Viajar para trabalhar com a formação de professoras e professores é sempre
um aprendizado, desde as mudanças nas ações dos aeroportos (função "seja
seu próprio atendente", como propõe a Gol, que vc faça seu check in,
troque seu acento, limpe a aeronave, rs...) até o mais significativo, porque
permeado de significantes outros, práticas interessantes, debates acalorados.
Por fim, a viagem foi ótima e, na bagagem de retorno, além das lembrancinhas,
muitas questões e, entre estas, as perguntas que não tiveram comentários por
falta de tempo naquele auditório imenso do Centro de Convenções.
Seguem as questões, com meus agradecimentos (nada mais triste que terminar
uma participação em mesa redonda sem perguntas do auditório...):
1. Como viabilizar a construção de um currículo em uma perspectiva contra
hegemônica às ideologias neoliberais quando se está inserido na sociedade do
consumo regida pela lógica do mercado? É preciso uma transformação dos homens,
das relações de trabalho ou da escola?
Indícios de resposta:
É preciso transformar as pessoas, as relações de trabalho e a escola, esta
transformação ocorre de toda a forma e todos os dias, independente de nossa
vontade. Embora a escola possa parecer igual ao que sempre foi, ela está sempre
em transformação, porque é construída, vivida, sentida por pessoas que também
estão em transformação. Talvez a questão seria: como transformar a nossa
prática escolar em uma sociedade que se transforma com base em valores que
queremos superar? Fazemos muitas coisas na escola, nossas propostas
curriculares são diversas e amplas. Algumas coisas que fazemos conservam
valores que queremos superar (injustiça, desrespeito, autoritarismo), outras
coisas que fazemos nos ajudam a caminhar na direção que escolhemos: justiça,
respeito, autoridade e participação. Penso que as práticas democráticas podem
ampliar o que fazemos no sentido que queremos: assembleias para discussão do
que realmente é importante; envolvimento da comunidade nas atividades da
escola, nos estudos de caso, na produção de propostas de trabalho; atitudes
cotidianas de escuta de todos por todos. Estas ações até podem fazer com que
nossas atividades possam demorar mais para serem realizadas, mas fazer com
participação nos ajuda a mudar a escola e a sociedade, porque muda o ambiente
em que as pessoas fazem a escola e a atitude das pessoas neste ambiente. Parabéns
pela sua pergunta, você atenta com razão para a inviabilidade de dissociar a
escola das questões sociais que, presentes na sociedade, também estão presentes
na escola.
2. Como vê o currículo bimestralizado com conteúdos previamente definidos,
frente a sua ideia de ensino conforme os interesses dos alunos?

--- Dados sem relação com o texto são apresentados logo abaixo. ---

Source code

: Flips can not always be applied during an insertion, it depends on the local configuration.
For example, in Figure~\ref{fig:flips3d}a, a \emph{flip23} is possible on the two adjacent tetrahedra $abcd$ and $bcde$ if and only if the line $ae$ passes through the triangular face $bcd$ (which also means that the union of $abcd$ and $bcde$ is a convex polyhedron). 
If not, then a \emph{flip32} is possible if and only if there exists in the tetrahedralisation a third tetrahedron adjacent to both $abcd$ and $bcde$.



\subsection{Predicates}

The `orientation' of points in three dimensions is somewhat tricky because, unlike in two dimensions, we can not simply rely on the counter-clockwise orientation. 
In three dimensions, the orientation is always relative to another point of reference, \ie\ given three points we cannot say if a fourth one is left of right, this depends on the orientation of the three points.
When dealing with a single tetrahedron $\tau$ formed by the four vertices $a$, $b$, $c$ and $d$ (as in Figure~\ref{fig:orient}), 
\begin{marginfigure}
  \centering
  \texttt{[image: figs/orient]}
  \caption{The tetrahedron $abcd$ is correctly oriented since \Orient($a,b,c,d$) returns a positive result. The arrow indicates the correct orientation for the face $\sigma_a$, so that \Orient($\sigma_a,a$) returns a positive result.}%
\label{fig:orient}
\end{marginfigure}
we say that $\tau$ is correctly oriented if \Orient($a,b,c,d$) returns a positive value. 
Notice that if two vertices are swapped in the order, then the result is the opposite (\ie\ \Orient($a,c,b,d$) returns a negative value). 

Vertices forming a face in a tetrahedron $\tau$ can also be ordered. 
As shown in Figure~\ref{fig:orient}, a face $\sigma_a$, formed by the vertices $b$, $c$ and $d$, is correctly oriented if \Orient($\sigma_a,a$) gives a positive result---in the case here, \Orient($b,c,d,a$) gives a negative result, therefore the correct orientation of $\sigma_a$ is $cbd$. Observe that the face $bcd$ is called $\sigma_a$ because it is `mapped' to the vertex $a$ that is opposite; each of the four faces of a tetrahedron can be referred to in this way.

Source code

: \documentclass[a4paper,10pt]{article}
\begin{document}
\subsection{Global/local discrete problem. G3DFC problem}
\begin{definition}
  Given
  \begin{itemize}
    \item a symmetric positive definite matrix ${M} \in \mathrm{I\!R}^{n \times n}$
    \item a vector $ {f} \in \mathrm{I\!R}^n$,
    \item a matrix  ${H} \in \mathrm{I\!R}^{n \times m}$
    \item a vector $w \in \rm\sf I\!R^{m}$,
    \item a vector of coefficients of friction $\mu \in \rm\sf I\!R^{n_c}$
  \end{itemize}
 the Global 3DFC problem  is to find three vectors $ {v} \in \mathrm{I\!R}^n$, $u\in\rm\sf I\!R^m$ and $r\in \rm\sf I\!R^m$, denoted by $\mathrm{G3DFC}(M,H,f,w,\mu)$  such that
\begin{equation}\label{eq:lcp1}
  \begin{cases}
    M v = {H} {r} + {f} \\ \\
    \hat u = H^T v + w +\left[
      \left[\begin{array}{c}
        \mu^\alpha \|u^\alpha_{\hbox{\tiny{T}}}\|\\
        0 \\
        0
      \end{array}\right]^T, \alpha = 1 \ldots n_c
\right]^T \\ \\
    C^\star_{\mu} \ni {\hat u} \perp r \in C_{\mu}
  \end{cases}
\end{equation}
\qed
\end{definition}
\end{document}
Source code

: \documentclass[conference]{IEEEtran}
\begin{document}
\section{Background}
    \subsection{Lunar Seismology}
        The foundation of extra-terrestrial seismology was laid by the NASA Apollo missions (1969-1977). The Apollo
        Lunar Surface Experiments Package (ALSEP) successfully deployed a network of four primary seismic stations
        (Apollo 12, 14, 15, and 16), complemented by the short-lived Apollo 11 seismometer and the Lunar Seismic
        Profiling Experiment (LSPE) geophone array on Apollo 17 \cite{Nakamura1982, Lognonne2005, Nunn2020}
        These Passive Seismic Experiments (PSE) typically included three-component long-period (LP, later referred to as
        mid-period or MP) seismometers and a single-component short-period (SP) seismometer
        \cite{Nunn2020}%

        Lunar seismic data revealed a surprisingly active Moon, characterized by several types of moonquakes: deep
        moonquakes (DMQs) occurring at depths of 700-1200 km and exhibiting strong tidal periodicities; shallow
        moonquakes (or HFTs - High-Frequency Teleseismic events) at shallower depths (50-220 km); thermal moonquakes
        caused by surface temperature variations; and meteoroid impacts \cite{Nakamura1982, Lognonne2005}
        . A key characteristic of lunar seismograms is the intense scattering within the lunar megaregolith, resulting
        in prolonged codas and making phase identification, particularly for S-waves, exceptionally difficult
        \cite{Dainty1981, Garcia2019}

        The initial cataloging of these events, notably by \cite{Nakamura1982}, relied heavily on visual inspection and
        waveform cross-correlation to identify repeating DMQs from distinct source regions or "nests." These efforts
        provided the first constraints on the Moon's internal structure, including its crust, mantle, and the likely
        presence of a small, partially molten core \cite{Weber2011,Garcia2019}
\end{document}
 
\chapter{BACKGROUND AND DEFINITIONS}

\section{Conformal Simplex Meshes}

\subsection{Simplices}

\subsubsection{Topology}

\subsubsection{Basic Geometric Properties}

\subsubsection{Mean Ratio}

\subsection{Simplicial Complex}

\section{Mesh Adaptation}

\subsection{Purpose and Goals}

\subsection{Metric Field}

I.R. (indício de resposta, porque o tempo aqui também é curto): Vejo o
currículo bimestralizado como uma ilusão que se mantém na escola porque
acreditamos que funciona, embora saibamos, pela nossa experiência cotidiana e
pelos estudos que desenvolvemos na formação de professoras e professores, que a
aprendizagem é um processo contínuo, de sempre retomar o que é realmente
importante muitas e muitas vezes (o que contrapõe à ideia da bimestralidade)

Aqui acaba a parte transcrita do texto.